The court sentenced the ex-Cabinet minister alongside David Kwanjana and Peter Katasya, a Ugandan businessperson, on October 23 2020 on various charges under the Corrupt Practices Act as well as the Penal Code.
Mussa and Kwanjana, a former Central Region Immigration officer, were slapped with five years imprisonment while Katasya was handed a prison sentence of four years.
But on November 3 2020 Katasya filed summons applying for stay of sentence and admission to bail pending appeal while Mussa and Kwanjana filed similar summons on November 24 2020. Both summons were in accordance with Section 359 of the Criminal Procedure and Evidence Code.
However, in his ruling yesterday High Court Judge Chifundo Kachale argued no injustice would arise if the three were to continue pursuing their appeal from behind bars.

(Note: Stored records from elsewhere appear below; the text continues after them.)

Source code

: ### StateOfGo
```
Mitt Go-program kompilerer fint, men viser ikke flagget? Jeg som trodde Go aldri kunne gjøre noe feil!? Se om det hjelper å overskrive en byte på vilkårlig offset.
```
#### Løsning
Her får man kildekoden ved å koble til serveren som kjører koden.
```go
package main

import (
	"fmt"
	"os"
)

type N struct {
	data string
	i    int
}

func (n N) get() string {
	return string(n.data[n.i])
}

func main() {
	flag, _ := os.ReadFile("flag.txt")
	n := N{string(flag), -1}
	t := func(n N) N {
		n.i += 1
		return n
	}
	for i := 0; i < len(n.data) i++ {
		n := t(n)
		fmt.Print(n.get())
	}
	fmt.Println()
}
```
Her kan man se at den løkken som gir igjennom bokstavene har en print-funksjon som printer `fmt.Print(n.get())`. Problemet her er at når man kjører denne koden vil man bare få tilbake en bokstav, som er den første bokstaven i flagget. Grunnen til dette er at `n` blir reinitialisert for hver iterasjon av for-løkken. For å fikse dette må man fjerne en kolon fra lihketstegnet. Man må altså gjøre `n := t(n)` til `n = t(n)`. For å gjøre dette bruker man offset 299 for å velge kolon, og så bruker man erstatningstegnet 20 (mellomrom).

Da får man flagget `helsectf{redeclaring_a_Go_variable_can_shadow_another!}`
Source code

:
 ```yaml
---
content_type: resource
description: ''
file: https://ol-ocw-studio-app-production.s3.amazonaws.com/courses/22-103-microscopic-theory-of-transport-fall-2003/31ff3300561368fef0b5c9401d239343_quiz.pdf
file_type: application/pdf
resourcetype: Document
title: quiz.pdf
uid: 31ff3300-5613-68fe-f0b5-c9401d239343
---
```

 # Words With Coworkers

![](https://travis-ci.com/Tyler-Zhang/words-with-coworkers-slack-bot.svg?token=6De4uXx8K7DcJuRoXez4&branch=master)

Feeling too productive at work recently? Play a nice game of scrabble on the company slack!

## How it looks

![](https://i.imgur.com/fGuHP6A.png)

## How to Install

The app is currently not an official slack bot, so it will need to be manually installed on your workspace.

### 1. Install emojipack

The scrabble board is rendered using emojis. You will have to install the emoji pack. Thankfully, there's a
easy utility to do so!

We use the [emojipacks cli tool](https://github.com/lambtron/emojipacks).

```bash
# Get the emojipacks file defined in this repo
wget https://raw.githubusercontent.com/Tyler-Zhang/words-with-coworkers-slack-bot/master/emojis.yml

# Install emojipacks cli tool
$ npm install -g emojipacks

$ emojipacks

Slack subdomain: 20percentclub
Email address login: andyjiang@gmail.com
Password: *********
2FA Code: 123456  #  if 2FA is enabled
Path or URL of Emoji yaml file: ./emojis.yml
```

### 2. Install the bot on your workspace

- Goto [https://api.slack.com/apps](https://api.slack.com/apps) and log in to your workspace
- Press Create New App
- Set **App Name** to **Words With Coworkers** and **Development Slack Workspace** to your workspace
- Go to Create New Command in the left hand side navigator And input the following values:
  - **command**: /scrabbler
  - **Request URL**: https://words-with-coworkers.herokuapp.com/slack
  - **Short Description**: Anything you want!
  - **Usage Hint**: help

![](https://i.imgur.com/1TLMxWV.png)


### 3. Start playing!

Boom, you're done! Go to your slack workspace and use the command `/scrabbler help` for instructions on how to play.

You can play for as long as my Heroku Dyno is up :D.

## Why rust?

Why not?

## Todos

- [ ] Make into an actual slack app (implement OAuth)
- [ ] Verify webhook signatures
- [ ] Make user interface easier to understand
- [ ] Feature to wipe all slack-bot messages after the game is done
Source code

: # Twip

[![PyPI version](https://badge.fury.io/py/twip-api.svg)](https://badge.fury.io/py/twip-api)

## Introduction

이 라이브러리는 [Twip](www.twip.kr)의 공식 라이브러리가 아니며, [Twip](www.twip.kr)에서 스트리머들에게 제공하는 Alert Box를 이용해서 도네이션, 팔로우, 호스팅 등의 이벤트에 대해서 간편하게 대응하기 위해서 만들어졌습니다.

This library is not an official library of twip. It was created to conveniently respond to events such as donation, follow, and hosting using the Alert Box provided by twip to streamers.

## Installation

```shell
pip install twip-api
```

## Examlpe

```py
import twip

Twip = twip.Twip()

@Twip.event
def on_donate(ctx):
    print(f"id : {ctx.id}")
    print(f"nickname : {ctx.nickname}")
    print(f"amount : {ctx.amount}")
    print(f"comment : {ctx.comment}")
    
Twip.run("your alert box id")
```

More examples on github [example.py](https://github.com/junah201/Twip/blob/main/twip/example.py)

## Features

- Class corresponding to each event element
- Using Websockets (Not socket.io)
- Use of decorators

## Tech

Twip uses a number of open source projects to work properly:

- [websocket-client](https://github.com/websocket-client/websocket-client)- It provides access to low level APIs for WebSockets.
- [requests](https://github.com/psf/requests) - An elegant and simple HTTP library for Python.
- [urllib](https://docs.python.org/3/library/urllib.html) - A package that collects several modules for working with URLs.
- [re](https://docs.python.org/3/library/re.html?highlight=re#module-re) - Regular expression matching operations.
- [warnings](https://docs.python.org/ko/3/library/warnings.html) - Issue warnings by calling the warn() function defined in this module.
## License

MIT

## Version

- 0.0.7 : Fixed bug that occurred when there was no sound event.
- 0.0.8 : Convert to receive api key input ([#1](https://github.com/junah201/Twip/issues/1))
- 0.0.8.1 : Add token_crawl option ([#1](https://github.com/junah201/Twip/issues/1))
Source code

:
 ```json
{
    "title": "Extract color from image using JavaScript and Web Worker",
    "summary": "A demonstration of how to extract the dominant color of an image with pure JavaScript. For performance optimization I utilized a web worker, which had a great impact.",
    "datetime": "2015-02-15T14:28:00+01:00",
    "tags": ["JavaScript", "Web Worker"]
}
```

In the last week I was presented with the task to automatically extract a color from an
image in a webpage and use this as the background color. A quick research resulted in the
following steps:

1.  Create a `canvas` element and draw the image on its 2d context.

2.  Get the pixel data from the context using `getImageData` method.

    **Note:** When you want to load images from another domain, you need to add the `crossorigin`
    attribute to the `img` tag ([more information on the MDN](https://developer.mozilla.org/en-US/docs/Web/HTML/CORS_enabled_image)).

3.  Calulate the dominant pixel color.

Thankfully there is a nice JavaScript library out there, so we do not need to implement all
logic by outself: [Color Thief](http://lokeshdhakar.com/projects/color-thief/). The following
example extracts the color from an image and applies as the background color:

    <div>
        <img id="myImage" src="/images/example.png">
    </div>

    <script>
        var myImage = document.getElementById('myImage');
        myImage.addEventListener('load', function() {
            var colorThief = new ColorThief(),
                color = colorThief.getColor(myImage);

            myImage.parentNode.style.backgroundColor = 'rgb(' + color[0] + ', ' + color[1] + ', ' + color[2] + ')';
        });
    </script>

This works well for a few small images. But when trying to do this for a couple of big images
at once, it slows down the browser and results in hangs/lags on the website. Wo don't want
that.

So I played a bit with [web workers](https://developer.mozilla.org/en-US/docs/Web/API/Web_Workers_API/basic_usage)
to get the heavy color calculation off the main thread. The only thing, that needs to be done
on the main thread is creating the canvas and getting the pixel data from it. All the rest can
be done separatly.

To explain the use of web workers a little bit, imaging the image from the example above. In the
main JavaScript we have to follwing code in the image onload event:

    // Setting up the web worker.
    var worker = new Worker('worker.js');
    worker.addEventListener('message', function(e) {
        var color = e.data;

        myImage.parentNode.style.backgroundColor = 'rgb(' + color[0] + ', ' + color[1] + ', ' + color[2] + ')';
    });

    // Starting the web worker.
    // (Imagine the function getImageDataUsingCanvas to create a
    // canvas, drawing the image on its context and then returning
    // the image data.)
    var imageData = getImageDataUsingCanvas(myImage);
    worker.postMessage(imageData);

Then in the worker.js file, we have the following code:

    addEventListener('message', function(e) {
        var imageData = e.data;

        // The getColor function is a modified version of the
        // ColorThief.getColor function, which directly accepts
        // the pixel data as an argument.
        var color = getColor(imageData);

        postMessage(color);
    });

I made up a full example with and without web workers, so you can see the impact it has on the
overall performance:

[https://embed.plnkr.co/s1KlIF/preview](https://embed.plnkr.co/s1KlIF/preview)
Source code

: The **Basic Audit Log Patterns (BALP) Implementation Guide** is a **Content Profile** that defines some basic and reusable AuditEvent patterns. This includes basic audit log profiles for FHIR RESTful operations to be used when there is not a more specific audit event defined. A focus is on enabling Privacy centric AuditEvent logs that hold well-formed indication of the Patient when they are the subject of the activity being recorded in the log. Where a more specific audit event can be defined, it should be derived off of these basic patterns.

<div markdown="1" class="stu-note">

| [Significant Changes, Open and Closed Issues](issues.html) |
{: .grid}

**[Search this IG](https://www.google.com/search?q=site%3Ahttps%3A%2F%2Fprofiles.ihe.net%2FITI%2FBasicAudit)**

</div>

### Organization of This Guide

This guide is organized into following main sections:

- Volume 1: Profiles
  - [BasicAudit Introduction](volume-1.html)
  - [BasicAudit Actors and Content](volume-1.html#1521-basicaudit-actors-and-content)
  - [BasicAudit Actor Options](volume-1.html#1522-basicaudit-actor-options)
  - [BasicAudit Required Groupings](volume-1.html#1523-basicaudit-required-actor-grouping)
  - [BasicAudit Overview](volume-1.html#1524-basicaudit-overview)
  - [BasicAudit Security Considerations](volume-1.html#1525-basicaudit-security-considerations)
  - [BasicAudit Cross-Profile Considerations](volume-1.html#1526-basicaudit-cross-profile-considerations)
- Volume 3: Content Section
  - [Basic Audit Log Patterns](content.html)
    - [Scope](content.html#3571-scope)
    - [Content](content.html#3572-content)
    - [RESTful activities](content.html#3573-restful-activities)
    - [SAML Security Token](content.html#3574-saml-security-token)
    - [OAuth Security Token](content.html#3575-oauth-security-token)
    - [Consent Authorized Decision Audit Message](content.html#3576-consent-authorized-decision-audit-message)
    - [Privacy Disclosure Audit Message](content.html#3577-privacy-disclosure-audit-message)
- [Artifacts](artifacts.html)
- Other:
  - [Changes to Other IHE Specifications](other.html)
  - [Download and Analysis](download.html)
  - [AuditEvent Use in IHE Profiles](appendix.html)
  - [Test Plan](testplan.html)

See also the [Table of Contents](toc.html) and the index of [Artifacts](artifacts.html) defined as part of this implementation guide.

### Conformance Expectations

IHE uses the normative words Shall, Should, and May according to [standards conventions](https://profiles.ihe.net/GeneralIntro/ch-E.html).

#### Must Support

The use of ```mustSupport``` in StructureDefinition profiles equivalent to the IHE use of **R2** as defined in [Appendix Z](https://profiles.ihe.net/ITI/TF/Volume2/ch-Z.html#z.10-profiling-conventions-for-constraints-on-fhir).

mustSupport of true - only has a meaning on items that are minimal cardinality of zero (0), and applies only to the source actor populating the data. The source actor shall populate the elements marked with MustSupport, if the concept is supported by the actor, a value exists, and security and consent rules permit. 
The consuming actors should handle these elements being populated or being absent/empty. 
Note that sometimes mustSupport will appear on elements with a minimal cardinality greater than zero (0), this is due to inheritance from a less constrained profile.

Kachale, who is also Malawi Electoral Commission (MEC) chairperson, observed the detention of the three was premised upon convictions entered after hearing evidence in court.
He said the trial court considered relevant sentencing principles when it arrived at custodial terms for the three, and there was nothing that was presented in their applications to move the court to exercise the rare discretion of granting bail pending appeal.
“Therefore, on all these premises, the applications of Uladi Mussa, David Henry Kwanjana and Peter Katasya to be admitted to bail pending appeal are each one dismissed for lack of merit. The applicants shall remain in custody until a contrary order is issued following their appeal,” reads part of Kachale’s judgement.
Mussa, a former minister of Home Affairs and Internal Security during the two-year tenure of former president Joyce Banda, was convicted for aiding foreigners to enter the country illegally and awarding them Malawian citizenship. The offences were committed in 2013.